Home / Gear Reviews / Brooks-Range Mountaineering Ultralight Rocket Tent

Brooks-Range Mountaineering Ultralight Rocket Tent

Brooks Range Mountaineering Rocket Tent
Brooks Range Mountaineering Rocket Tent

Brooks Range Mountaineering makes an ultralight 4 season tent that weighs under 2 lbs and has a vestibule. That’s right, under 2 lbs. It’s called the A2 Rocket Tent presumably because of the space age material it is made out of.

The first thing you notice about the Rocket Tent is that it has a metallic interior like a space blanket, and the skin of the tent is basically that, except it’s aluminumized cuben fiber. The tent is single-walled, includes a nearly transparent floor and has a solid zippered front door.

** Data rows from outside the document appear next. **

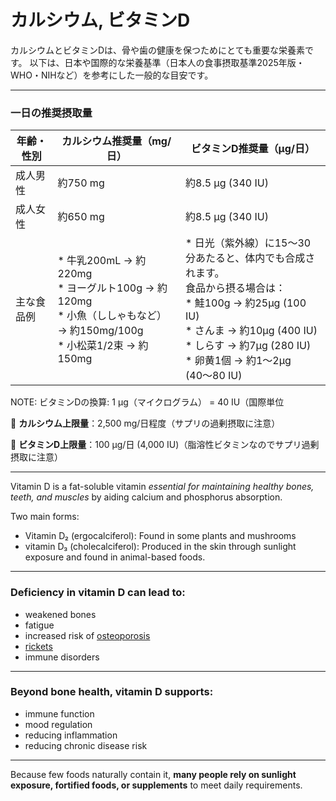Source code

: <h1>カルシウム, ビタミンD</h1>

カルシウムとビタミンDは、骨や歯の健康を保つためにとても重要な栄養素です。
以下は、日本や国際的な栄養基準（日本人の食事摂取基準2025年版・WHO・NIHなど）を参考にした一般的な目安です。

---
### 一日の推奨摂取量

| 年齢・性別        | カルシウム推奨量（mg/日）| ビタミンD推奨量（μg/日）
| ------------ | ----------- | -----------
| 成人男性 | 約750 mg     | 約8.5 μg (340 IU)
| 成人女性 | 約650 mg     | 約8.5 μg (340 IU)
| 主な食品例 | * 牛乳200mL → 約220mg<br/>* ヨーグルト100g → 約120mg<br/>* 小魚（ししゃもなど） → 約150mg/100g<br/>* 小松菜1/2束 → 約150mg | * 日光（紫外線）に15〜30分あたると、体内でも合成されます。<br/>食品から摂る場合は：<br/>* 鮭100g → 約25μg (100 IU)<br/>* さんま → 約10μg (400 IU)<br/>* しらす → 約7μg (280 IU)<br/>* 卵黄1個 → 約1〜2μg (40〜80 IU)

NOTE: ビタミンDの換算: 1 μg（マイクログラム） = 40 IU（国際単位

🔸 **カルシウム上限量**：2,500 mg/日程度（サプリの過剰摂取に注意）

🔸 **ビタミンD上限量**：100 μg/日 (4,000 IU)（脂溶性ビタミンなのでサプリ過剰摂取に注意）

---
Vitamin D is a fat-soluble vitamin _essential for maintaining healthy bones, teeth, and muscles_ by aiding calcium and phosphorus absorption.

Two main forms:

* Vitamin D₂ (ergocalciferol): Found in some plants and mushrooms
* vitamin D₃ (cholecalciferol): Produced in the skin through sunlight exposure and found in animal-based foods.

---
<h3>Deficiency in vitamin D can lead to:</h3>

* weakened bones
* fatigue
* increased risk of [osteoporosis](https://www.mayoclinic.org/diseases-conditions/osteoporosis/symptoms-causes/syc-20351968)
* [rickets](https://my.clevelandclinic.org/health/diseases/22459-rickets)
* immune disorders

---
<h3>Beyond bone health, vitamin D supports:</h3>

* immune function
* mood regulation
* reducing inflammation
* reducing chronic disease risk

---
Because few foods naturally contain it, **many people rely on sunlight exposure, fortified foods, or supplements** to meet daily requirements.
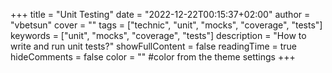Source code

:+++
title = "Unit Testing"
date = "2022-12-22T00:15:37+02:00"
author = "vbetsun"
cover = ""
tags = ["technic", "unit", "mocks", "coverage", "tests"]
keywords = ["unit", "mocks", "coverage", "tests"]
description = "How to write and run unit tests?"
showFullContent = false
readingTime = true
hideComments = false
color = "" #color from the theme settings
+++
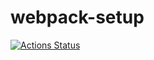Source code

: # webpack-setup

[![Actions Status](https://github.com/ricardooow/webpack-setup/workflows/nodejs/badge.svg)](https://github.com/ricardooow/webpack-setup/actions)
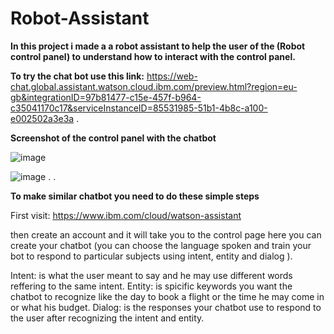 # Robot-Assistant
**In this project i made a a robot assistant to help the user of the (Robot control panel) to understand how to interact with the control panel.**


**To try the chat bot use this link:** https://web-chat.global.assistant.watson.cloud.ibm.com/preview.html?region=eu-gb&integrationID=97b81477-c15e-457f-b964-c35041170c17&serviceInstanceID=85531985-51b1-4b8c-a100-e002502a3e3a
.


**Screenshot of the control panel with the chatbot**

![image](https://user-images.githubusercontent.com/5675794/126049018-8887c4bd-7fe4-471c-a278-94835c58915c.png)

![image](https://user-images.githubusercontent.com/5675794/126049017-bf891284-ac6d-427b-80f0-6d160ca23b45.png)
.
.

**To make similar chatbot you need to do these simple steps**

First visit: https://www.ibm.com/cloud/watson-assistant

then create an account and it will take you to the control page here you can create your chatbot (you can choose the language spoken and train your bot to respond to particular subjects using intent, entity and dialog ).

Intent: is what the user meant to say and he may use different words reffering to the same intent.
Entity: is spicific keywords you want the chatbot to recognize like the day to book a flight or the time he may come in or what his budget.
Dialog: is the responses your chatbot use to respond to the user after recognizing the intent and entity.




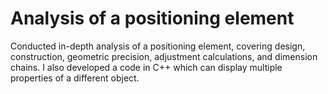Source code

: # Analysis of a positioning element
Conducted in-depth analysis of a positioning element, covering design, construction, geometric precision, adjustment calculations, and dimension chains. I also developed a code in C++ which can display multiple properties of a different object.
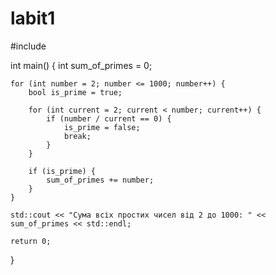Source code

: # labit1
#include <iostream>

int main() {
    int sum_of_primes = 0;

    for (int number = 2; number <= 1000; number++) {
        bool is_prime = true;

        for (int current = 2; current < number; current++) {
            if (number / current == 0) {
                is_prime = false;
                break;
            }
        }

        if (is_prime) {
            sum_of_primes += number;
        }
    }

    std::cout << "Сума всіх простих чисел від 2 до 1000: " << sum_of_primes << std::endl;

    return 0;
}

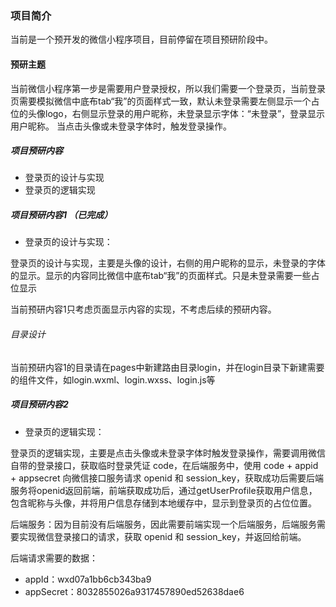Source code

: ### 项目简介

当前是一个预开发的微信小程序项目，目前停留在项目预研阶段中。

#### 预研主题

当前微信小程序第一步是需要用户登录授权，所以我们需要一个登录页，当前登录页需要模拟微信中底布tab“我”的页面样式一致，默认未登录需要左侧显示一个占位的头像logo，右侧显示登录的用户昵称，未登录显示字体：“未登录”，登录显示用户昵称。
当点击头像或未登录字体时，触发登录操作。

##### 项目预研内容

- 登录页的设计与实现
- 登录页的逻辑实现

##### 项目预研内容1 （已完成）

- 登录页的设计与实现：

登录页的设计与实现，主要是头像的设计，右侧的用户昵称的显示，未登录的字体的显示。显示的内容同比微信中底布tab“我”的页面样式。只是未登录需要一些占位显示

当前预研内容1只考虑页面显示内容的实现，不考虑后续的预研内容。

###### 目录设计

当前预研内容1的目录请在pages中新建路由目录login，并在login目录下新建需要的组件文件，如login.wxml、login.wxss、login.js等

##### 项目预研内容2

- 登录页的逻辑实现：

登录页的逻辑实现，主要是点击头像或未登录字体时触发登录操作，需要调用微信自带的登录接口，获取临时登录凭证 code，在后端服务中，使用 code + appid + appsecret 向微信接口服务请求 openid 和 session_key，获取成功后需要后端服务将openid返回前端，前端获取成功后，通过getUserProfile获取用户信息，包含昵称与头像，并将用户信息存储到本地缓存中，显示到登录页的占位位置。

后端服务：因为目前没有后端服务，因此需要前端实现一个后端服务，后端服务需要实现微信登录接口的请求，获取 openid 和 session_key，并返回给前端。

后端请求需要的数据：

- appId：wxd07a1bb6cb343ba9
- appSecret：8032855026a9317457890ed52638dae6
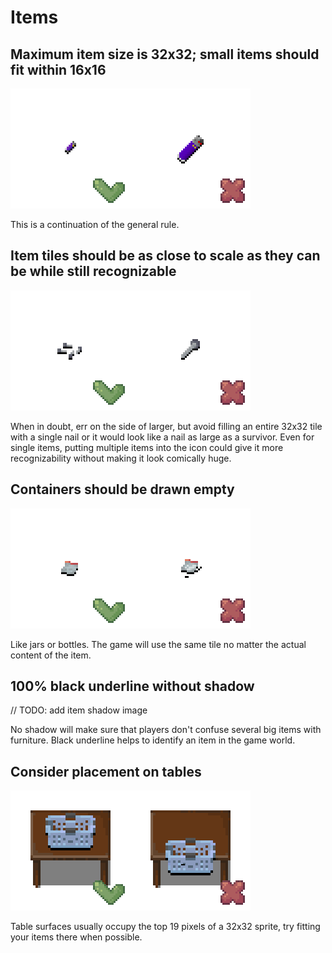 # Items

## Maximum item size is 32x32; small items should fit within 16x16

![item-proportions](./image/item-proportions.png)

This is a continuation of the general rule.

## Item tiles should be as close to scale as they can be while still recognizable

![item-group](./image/item-group.png)

When in doubt, err on the side of larger, but avoid filling an entire 32x32 tile with a single nail or it would look like a nail as large as a survivor.
Even for single items, putting multiple items into the icon could give it more recognizability without making it look comically huge.

## Containers should be drawn empty

![containers](./image/containers.png)

Like jars or bottles. The game will use the same tile no matter the actual content of the item.

## 100% black underline without shadow

// TODO: add item shadow image

No shadow will make sure that players don't confuse several big items with furniture. Black underline helps to identify an item in the game world.

## Consider placement on tables

![items-on-tables](./image/items-on-tables.png)

Table surfaces usually occupy the top 19 pixels of a 32x32 sprite, try fitting your items there when possible.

Rocket Tent - Hiking Pole Configuration
Rocket Tent – Hiking Pole Configuration

Weight Reduction Strategy

Structurally, the Rocket can be pitched with 2 hiking poles, set to 115 cm, and a 300 cm avalanche probe, which runs along the top of the tent in an enclosed cloth tube. The use of existing equipment like hiking poles and an avalanche probe is quite nice, and certainly the hallmark of an ultralight shelter design.

Minus poles and probe, the base tent weighs just 1 lb 6 oz. Brooks-Range also provides an optional summer pole set, including 2 side poles (5.4 oz total) and a 300 cm top pole (5.4 oz) if you don’t use adjustable poles or carry an avalanche probe all the time. These are included with the A2 “summer” model of the Rocket that I tested.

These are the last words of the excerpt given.